## ACTIVITY
Transcribe word for word the section of the records below that opens with the line containing "### 使用 Files 类的 setAttribute 方法" and closes with the line containing "1. Add a [Sumo"; drop every picture.

## Saved entries
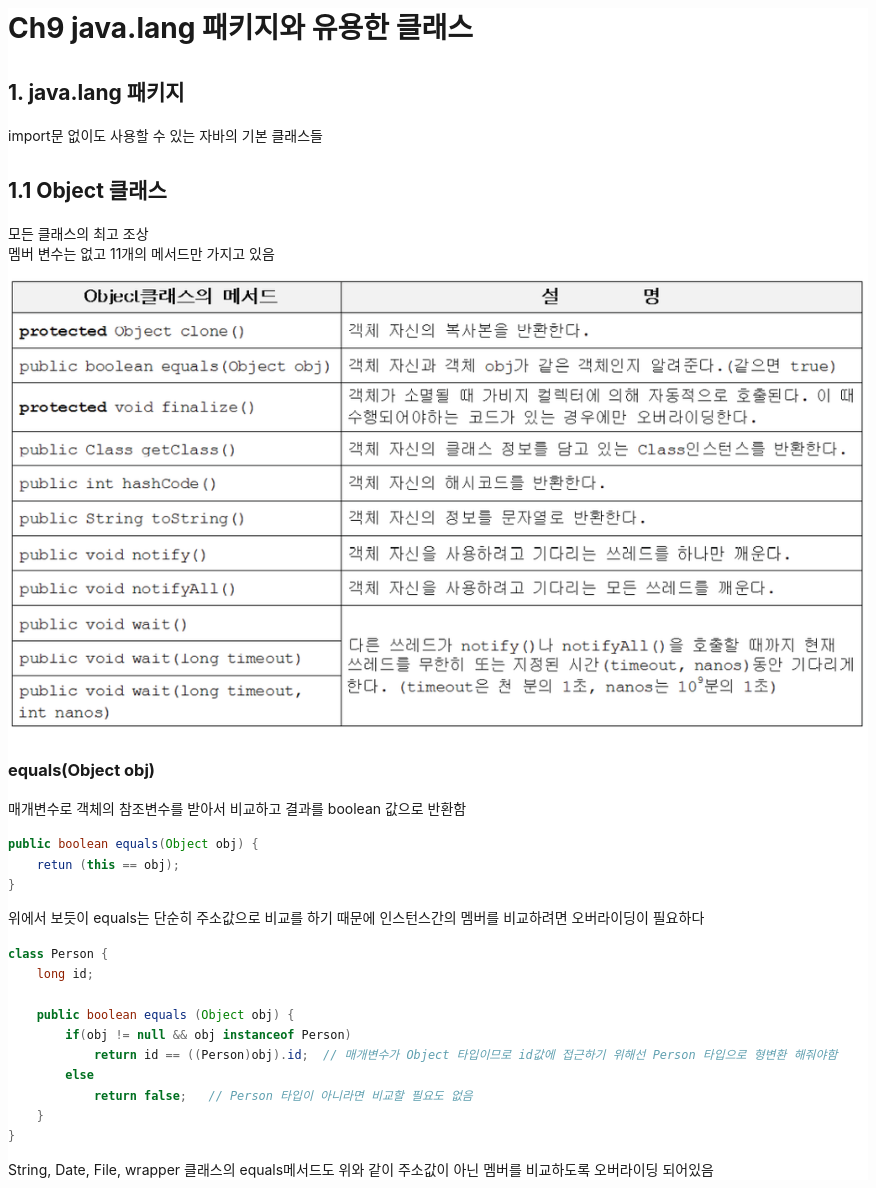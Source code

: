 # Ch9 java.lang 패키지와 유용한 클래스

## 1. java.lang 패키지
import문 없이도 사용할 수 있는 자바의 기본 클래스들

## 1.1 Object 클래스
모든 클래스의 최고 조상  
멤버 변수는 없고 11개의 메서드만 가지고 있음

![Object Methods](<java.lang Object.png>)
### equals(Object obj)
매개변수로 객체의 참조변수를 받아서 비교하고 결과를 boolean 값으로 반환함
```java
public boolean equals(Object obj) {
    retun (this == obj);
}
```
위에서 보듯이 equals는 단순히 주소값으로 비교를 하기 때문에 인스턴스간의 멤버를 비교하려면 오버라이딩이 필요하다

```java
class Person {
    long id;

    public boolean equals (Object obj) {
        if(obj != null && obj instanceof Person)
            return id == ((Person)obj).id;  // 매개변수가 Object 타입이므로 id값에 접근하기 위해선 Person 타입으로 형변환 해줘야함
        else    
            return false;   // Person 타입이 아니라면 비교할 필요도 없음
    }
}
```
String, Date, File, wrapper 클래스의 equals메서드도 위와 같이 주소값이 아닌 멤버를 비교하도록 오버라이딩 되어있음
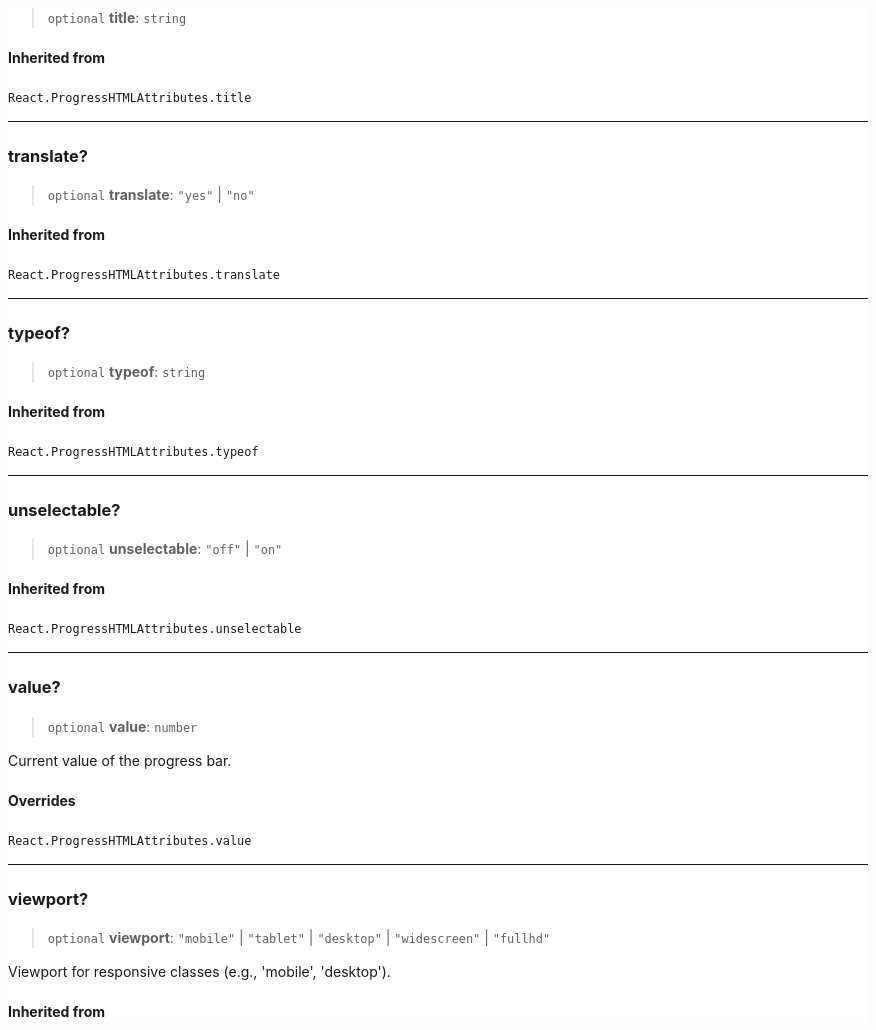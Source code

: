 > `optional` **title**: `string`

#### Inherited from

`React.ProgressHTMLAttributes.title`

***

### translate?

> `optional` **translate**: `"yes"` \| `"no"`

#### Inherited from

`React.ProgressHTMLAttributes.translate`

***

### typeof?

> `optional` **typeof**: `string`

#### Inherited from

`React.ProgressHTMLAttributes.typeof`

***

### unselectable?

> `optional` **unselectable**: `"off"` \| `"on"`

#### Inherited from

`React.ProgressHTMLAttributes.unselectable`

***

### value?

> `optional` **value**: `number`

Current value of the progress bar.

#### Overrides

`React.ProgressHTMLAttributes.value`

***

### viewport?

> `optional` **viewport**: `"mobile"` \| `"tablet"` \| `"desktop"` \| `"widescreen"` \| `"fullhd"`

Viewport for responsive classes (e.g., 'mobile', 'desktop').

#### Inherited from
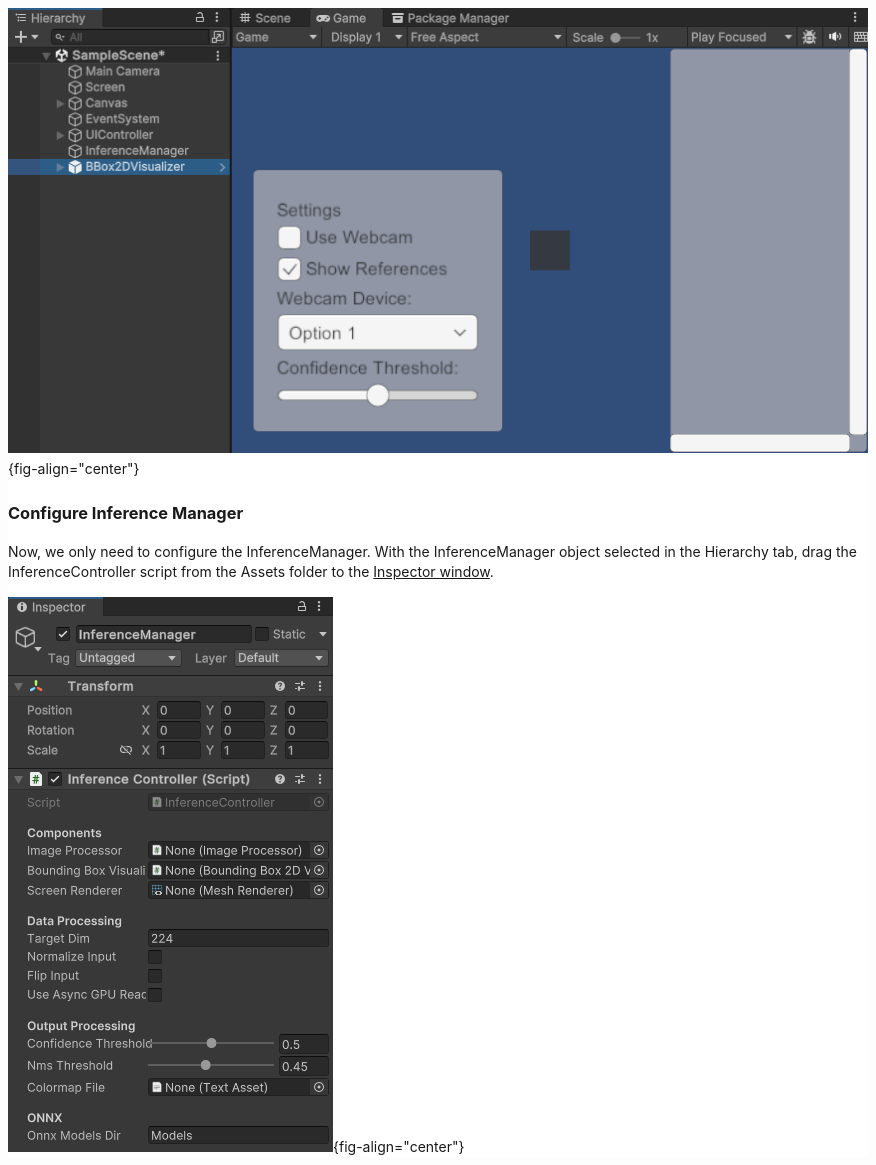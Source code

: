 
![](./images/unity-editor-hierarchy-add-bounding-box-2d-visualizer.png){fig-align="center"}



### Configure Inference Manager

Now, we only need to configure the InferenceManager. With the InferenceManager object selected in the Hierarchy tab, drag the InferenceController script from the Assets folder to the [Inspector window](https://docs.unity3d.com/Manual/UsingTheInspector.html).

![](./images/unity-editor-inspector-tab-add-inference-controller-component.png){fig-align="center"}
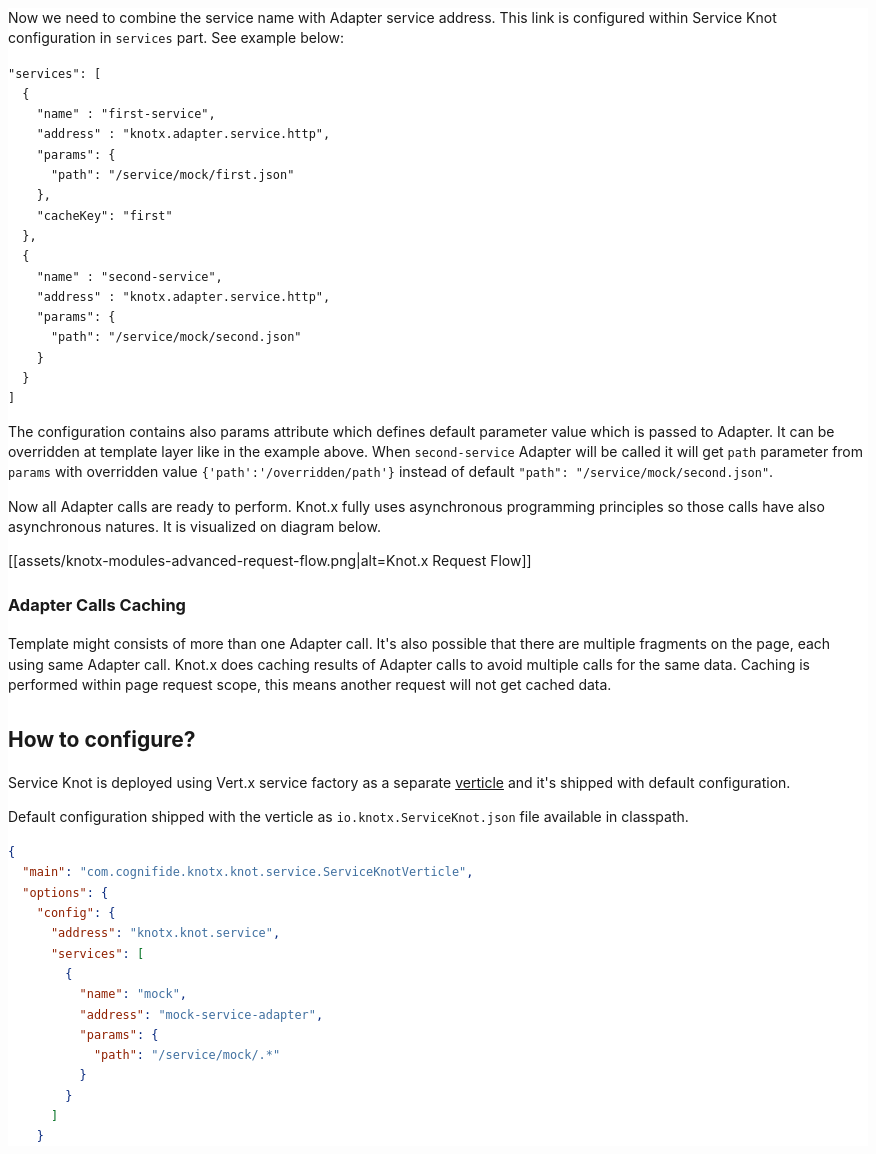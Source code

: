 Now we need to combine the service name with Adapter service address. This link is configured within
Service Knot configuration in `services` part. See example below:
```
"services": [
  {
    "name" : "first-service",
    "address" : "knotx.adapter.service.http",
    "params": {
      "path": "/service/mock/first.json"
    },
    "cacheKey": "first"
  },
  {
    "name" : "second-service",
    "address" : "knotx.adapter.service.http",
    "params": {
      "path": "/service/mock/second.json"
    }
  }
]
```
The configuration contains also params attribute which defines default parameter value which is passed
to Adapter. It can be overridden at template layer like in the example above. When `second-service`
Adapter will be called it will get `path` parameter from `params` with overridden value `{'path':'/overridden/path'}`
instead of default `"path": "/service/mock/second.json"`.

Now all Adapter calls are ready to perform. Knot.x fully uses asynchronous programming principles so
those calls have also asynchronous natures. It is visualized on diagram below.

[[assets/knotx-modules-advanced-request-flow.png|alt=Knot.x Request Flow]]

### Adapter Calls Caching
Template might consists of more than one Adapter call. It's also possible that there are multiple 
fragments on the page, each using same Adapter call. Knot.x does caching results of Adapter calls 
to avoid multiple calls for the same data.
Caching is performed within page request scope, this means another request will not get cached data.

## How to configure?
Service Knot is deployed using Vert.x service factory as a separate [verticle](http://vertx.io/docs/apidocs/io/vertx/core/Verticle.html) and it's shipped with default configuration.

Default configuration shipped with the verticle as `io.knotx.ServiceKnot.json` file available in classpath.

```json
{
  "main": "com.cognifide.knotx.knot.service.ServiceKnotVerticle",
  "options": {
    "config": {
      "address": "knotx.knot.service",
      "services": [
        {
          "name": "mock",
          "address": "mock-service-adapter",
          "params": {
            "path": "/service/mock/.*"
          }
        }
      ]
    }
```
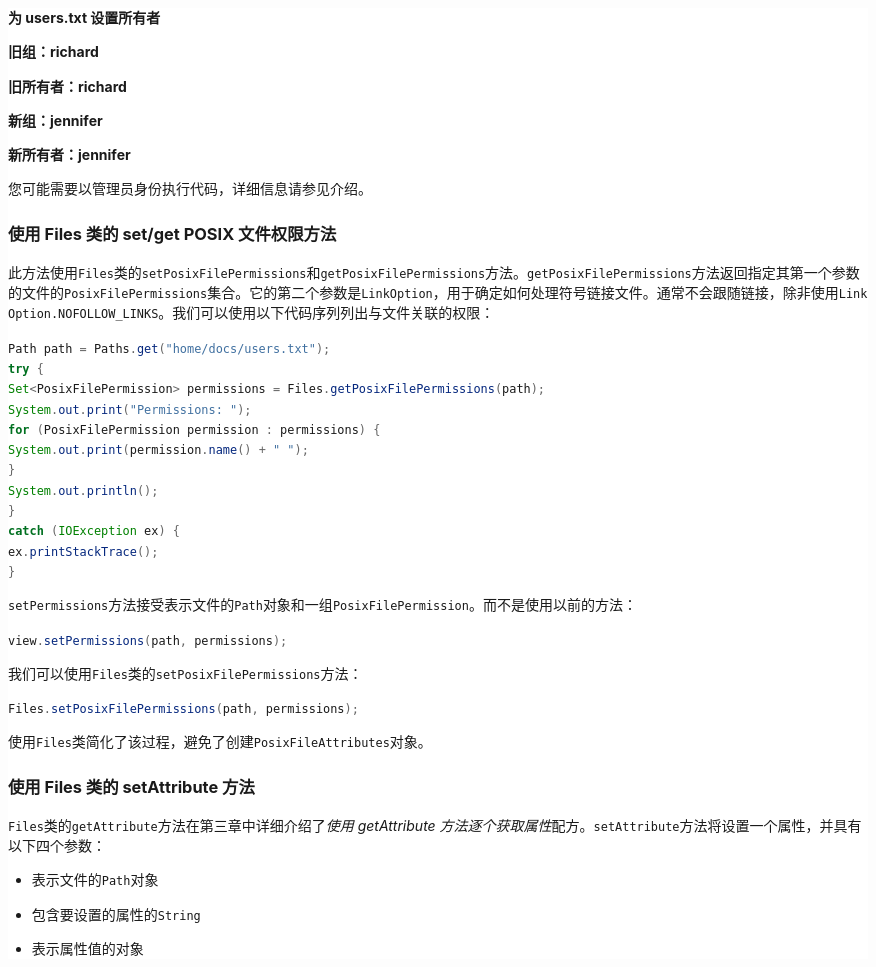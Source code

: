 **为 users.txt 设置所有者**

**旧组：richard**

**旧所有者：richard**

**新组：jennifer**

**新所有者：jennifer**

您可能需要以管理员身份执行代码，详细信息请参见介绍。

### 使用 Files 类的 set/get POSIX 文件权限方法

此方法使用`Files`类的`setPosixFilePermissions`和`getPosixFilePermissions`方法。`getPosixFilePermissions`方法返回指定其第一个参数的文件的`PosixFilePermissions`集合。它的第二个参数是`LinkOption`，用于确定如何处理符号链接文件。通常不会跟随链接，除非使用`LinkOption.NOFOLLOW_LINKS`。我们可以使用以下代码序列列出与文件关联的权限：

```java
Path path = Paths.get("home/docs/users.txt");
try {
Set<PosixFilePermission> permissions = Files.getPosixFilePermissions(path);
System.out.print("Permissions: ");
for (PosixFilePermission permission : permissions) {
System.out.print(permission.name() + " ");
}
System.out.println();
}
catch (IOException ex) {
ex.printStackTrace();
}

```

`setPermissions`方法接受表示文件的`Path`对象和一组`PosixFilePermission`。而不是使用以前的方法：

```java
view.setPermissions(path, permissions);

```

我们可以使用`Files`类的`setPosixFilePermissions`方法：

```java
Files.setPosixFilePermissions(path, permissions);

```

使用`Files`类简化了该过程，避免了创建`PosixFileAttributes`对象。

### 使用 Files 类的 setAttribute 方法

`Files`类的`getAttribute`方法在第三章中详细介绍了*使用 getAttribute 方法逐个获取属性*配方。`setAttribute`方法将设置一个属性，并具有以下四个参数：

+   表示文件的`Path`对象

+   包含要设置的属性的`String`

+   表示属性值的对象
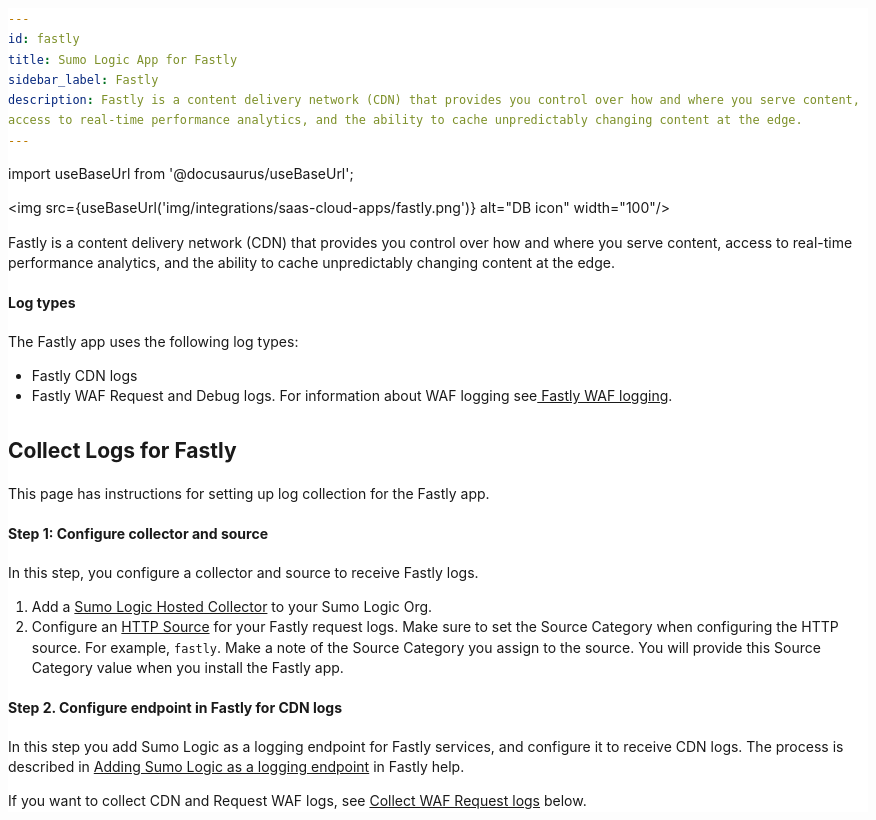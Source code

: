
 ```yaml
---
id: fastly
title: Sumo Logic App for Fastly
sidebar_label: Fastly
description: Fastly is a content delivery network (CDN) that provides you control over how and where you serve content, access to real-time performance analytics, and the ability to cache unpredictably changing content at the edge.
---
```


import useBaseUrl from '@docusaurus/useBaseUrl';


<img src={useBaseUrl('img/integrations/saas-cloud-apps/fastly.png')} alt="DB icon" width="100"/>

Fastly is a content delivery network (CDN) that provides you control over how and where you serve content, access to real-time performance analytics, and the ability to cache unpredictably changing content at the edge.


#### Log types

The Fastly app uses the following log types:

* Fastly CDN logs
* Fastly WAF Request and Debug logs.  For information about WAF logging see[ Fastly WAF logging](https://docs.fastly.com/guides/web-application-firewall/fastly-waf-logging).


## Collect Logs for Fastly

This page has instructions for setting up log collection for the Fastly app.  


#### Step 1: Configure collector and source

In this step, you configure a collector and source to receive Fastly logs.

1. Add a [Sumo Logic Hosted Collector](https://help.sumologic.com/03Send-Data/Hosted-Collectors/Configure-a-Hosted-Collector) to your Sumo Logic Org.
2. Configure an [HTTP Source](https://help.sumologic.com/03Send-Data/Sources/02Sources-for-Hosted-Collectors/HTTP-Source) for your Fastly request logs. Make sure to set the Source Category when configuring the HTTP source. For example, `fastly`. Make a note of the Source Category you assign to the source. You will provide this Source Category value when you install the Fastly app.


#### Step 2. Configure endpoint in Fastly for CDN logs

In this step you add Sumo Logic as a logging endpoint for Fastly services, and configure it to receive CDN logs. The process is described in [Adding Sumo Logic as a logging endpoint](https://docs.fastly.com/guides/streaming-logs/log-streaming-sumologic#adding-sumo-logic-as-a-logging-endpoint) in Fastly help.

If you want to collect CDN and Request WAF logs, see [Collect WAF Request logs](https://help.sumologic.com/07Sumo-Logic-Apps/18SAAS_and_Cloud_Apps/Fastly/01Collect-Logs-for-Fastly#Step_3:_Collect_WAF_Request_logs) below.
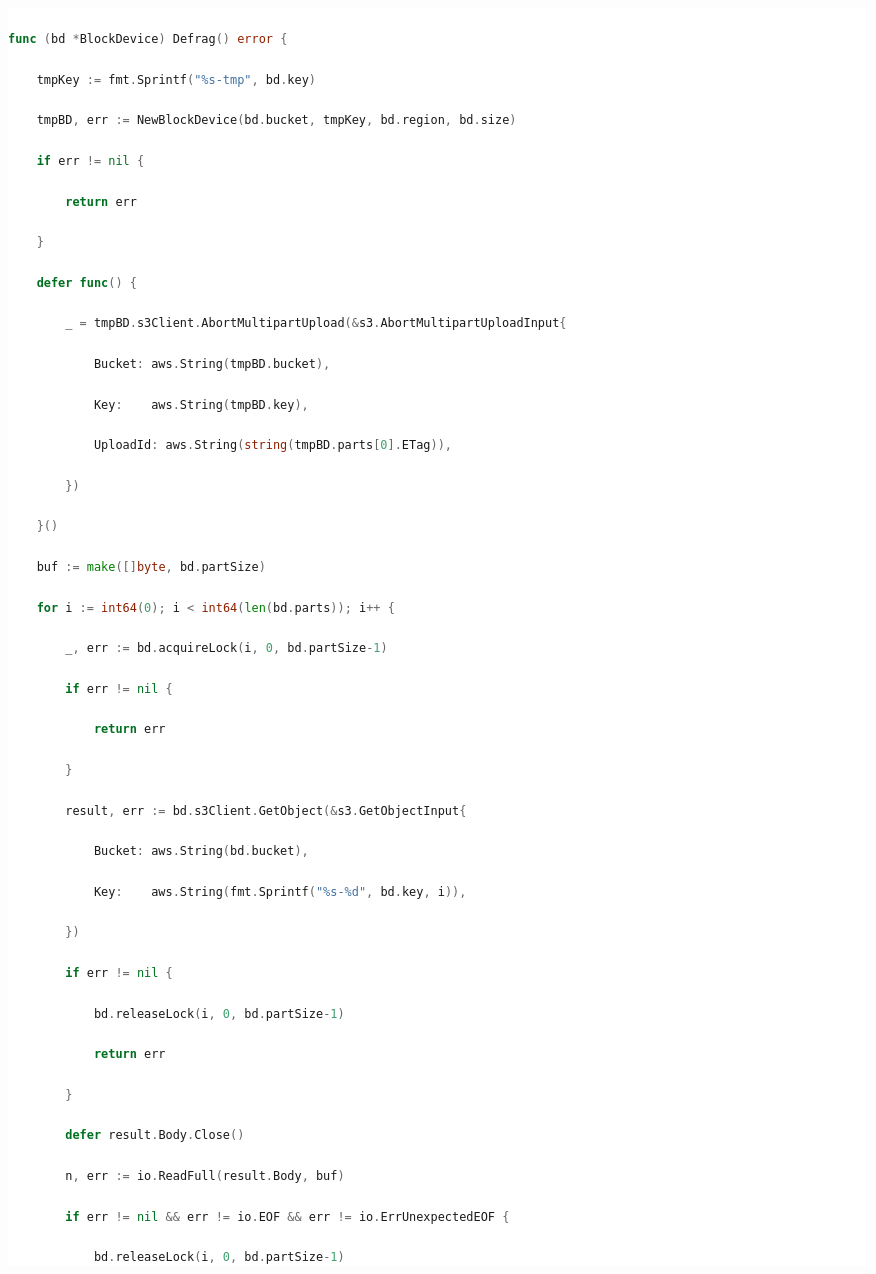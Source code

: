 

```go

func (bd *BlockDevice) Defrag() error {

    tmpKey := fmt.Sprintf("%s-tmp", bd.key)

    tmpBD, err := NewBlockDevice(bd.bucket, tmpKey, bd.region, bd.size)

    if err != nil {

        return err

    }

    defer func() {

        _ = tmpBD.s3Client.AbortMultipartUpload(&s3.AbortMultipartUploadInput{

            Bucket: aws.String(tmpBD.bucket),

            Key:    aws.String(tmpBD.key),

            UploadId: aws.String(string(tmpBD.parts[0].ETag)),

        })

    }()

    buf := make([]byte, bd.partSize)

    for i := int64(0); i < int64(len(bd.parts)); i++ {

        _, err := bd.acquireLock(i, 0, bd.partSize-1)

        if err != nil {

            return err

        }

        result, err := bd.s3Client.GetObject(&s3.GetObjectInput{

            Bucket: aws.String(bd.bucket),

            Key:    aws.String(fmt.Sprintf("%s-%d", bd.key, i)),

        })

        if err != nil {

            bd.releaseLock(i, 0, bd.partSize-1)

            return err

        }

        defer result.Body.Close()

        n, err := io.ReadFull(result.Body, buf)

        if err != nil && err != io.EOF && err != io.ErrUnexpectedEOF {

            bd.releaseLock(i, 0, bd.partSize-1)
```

## SOLUTION TO THE EXERCISE
### 使用 Files 类的 setAttribute 方法

`Files`类的`getAttribute`方法在第三章中详细介绍了*使用 getAttribute 方法逐个获取属性*配方。`setAttribute`方法将设置一个属性，并具有以下四个参数：

+   表示文件的`Path`对象

+   包含要设置的属性的`String`

+   表示属性值的对象
Source code

:
 ```yaml
---
id: fastly
title: Sumo Logic App for Fastly
sidebar_label: Fastly
description: Fastly is a content delivery network (CDN) that provides you control over how and where you serve content, access to real-time performance analytics, and the ability to cache unpredictably changing content at the edge.
---
```


import useBaseUrl from '@docusaurus/useBaseUrl';


<img src={useBaseUrl('img/integrations/saas-cloud-apps/fastly.png')} alt="DB icon" width="100"/>

Fastly is a content delivery network (CDN) that provides you control over how and where you serve content, access to real-time performance analytics, and the ability to cache unpredictably changing content at the edge.


#### Log types

The Fastly app uses the following log types:

* Fastly CDN logs
* Fastly WAF Request and Debug logs.  For information about WAF logging see[ Fastly WAF logging](https://docs.fastly.com/guides/web-application-firewall/fastly-waf-logging).


## Collect Logs for Fastly

This page has instructions for setting up log collection for the Fastly app.  


#### Step 1: Configure collector and source

In this step, you configure a collector and source to receive Fastly logs.

1. Add a [Sumo Logic Hosted Collector](https://help.sumologic.com/03Send-Data/Hosted-Collectors/Configure-a-Hosted-Collector) to your Sumo Logic Org.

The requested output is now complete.